From the data that follows, print exactly the lines starting at the one containing "únicamente…por cada uno" and ending at the one containing "Esto no fue"; include both of them and nothing more.

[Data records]
=== Begin Enclosure ===
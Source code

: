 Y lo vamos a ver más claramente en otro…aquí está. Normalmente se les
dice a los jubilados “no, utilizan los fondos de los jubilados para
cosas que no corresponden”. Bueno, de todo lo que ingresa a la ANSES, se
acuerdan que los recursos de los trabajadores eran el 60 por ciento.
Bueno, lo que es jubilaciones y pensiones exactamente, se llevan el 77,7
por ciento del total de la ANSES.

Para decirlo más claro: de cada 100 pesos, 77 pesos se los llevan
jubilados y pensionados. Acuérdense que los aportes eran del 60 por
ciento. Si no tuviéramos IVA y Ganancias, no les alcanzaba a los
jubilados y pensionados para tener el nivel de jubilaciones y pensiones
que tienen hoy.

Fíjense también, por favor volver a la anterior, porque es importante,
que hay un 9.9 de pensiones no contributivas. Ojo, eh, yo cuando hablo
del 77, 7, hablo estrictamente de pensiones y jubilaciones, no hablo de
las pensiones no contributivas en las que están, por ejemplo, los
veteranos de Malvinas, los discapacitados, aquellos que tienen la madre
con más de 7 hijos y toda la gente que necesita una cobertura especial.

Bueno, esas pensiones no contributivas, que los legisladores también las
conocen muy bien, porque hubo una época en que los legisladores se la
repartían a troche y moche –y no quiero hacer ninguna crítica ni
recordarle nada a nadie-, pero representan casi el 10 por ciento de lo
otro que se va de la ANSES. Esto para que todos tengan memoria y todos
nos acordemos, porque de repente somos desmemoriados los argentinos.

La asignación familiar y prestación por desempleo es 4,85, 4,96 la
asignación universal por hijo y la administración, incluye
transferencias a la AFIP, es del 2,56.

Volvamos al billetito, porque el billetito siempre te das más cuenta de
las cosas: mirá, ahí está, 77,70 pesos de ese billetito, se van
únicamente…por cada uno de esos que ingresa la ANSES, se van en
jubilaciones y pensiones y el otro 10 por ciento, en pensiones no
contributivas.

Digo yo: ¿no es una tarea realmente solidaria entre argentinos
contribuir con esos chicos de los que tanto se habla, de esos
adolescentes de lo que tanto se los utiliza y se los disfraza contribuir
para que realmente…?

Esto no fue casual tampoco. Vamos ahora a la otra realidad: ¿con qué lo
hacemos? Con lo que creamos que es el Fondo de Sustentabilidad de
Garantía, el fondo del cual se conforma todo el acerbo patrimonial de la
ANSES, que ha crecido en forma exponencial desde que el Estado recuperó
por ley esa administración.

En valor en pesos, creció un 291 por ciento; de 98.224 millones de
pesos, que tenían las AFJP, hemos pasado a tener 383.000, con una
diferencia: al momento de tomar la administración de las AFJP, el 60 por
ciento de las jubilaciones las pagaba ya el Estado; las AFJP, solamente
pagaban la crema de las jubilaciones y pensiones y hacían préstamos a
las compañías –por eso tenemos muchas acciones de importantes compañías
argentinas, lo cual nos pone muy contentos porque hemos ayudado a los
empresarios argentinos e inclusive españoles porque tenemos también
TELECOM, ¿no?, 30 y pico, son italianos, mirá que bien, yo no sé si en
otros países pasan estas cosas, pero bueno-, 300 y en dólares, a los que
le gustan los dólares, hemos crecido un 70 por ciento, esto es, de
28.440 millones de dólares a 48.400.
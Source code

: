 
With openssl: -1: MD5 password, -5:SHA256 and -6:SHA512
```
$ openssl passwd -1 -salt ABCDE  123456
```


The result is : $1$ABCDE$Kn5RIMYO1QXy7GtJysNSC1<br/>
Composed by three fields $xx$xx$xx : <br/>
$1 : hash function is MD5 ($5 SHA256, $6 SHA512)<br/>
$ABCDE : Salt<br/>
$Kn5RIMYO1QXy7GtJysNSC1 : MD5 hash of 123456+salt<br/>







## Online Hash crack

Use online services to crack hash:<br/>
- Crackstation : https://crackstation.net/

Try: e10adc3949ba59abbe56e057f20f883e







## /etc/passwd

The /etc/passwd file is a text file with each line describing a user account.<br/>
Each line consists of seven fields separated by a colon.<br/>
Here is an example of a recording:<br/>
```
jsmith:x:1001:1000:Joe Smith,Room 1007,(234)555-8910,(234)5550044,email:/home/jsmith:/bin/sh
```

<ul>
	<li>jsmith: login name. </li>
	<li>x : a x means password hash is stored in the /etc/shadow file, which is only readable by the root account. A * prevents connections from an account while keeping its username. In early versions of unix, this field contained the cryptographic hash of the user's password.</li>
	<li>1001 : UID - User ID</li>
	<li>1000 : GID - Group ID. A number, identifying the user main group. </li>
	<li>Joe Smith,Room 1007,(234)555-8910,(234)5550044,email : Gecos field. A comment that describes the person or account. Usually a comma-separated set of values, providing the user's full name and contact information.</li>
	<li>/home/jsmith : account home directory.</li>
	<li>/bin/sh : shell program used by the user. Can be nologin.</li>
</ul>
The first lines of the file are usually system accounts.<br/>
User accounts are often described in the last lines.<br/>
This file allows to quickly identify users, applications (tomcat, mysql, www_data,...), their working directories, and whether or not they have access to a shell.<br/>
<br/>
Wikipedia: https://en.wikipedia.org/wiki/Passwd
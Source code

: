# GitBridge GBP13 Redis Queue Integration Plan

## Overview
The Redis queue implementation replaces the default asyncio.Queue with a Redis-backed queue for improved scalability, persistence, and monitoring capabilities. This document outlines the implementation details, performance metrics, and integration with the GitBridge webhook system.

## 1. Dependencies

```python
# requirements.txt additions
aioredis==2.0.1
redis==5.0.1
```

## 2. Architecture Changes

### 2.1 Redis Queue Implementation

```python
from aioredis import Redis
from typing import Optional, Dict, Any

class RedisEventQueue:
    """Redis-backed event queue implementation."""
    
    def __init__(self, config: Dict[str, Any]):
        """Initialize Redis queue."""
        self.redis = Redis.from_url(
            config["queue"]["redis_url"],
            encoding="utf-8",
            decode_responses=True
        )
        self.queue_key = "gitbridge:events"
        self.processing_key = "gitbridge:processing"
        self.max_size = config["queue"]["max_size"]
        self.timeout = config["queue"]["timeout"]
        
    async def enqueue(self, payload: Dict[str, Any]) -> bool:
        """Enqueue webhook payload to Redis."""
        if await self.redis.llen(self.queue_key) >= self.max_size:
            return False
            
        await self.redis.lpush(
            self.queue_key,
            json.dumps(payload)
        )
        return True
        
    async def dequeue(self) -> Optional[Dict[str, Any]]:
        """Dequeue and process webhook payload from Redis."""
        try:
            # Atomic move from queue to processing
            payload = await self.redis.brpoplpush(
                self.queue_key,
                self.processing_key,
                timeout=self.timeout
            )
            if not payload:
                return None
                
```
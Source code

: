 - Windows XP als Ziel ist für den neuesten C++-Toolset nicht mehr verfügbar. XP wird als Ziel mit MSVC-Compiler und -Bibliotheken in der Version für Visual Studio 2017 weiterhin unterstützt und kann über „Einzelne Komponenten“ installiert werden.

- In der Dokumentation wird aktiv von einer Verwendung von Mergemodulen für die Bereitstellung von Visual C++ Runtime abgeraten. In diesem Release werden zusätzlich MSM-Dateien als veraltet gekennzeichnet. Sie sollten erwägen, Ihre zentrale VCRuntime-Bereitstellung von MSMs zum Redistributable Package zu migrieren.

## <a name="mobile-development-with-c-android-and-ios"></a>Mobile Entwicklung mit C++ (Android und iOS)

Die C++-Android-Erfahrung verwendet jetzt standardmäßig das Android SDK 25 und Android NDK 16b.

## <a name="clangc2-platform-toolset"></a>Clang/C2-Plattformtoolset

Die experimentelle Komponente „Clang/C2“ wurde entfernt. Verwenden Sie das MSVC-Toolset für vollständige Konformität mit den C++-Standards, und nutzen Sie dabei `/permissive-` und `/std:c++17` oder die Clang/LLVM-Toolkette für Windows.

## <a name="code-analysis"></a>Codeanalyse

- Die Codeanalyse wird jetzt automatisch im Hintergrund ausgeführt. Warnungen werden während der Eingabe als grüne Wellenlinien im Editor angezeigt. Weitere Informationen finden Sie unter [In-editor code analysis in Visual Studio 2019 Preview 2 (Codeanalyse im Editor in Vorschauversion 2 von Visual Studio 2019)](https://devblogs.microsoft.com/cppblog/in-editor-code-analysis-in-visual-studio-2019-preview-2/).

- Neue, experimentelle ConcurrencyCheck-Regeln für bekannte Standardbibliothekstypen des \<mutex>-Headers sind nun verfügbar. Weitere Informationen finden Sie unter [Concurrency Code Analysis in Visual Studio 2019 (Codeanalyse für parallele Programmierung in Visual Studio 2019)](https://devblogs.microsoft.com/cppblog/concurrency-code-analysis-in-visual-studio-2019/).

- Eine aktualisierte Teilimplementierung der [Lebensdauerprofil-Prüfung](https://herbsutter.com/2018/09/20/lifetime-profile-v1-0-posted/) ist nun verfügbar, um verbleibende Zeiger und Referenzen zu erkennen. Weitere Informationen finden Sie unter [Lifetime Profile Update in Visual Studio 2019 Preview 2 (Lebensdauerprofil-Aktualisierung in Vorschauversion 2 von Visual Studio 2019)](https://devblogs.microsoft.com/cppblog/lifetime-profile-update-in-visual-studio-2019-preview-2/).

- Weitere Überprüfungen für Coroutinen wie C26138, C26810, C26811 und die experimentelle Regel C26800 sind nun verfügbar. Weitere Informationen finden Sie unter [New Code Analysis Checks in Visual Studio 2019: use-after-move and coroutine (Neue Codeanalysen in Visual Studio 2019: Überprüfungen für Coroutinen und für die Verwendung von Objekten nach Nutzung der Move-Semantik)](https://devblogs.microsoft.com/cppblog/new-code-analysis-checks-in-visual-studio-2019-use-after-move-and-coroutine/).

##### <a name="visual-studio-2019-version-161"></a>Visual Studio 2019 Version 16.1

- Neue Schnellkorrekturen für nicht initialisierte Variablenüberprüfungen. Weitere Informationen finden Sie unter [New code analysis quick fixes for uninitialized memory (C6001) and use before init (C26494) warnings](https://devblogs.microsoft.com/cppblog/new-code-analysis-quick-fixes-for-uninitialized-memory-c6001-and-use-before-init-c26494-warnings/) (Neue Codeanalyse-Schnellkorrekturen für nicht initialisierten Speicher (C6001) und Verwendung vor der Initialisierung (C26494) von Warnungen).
=== End Enclosure ===
Solution for this exercise:
únicamente…por cada uno de esos que ingresa la ANSES, se van en
jubilaciones y pensiones y el otro 10 por ciento, en pensiones no
contributivas.

Digo yo: ¿no es una tarea realmente solidaria entre argentinos
contribuir con esos chicos de los que tanto se habla, de esos
adolescentes de lo que tanto se los utiliza y se los disfraza contribuir
para que realmente…?

Esto no fue casual tampoco. Vamos ahora a la otra realidad: ¿con qué lo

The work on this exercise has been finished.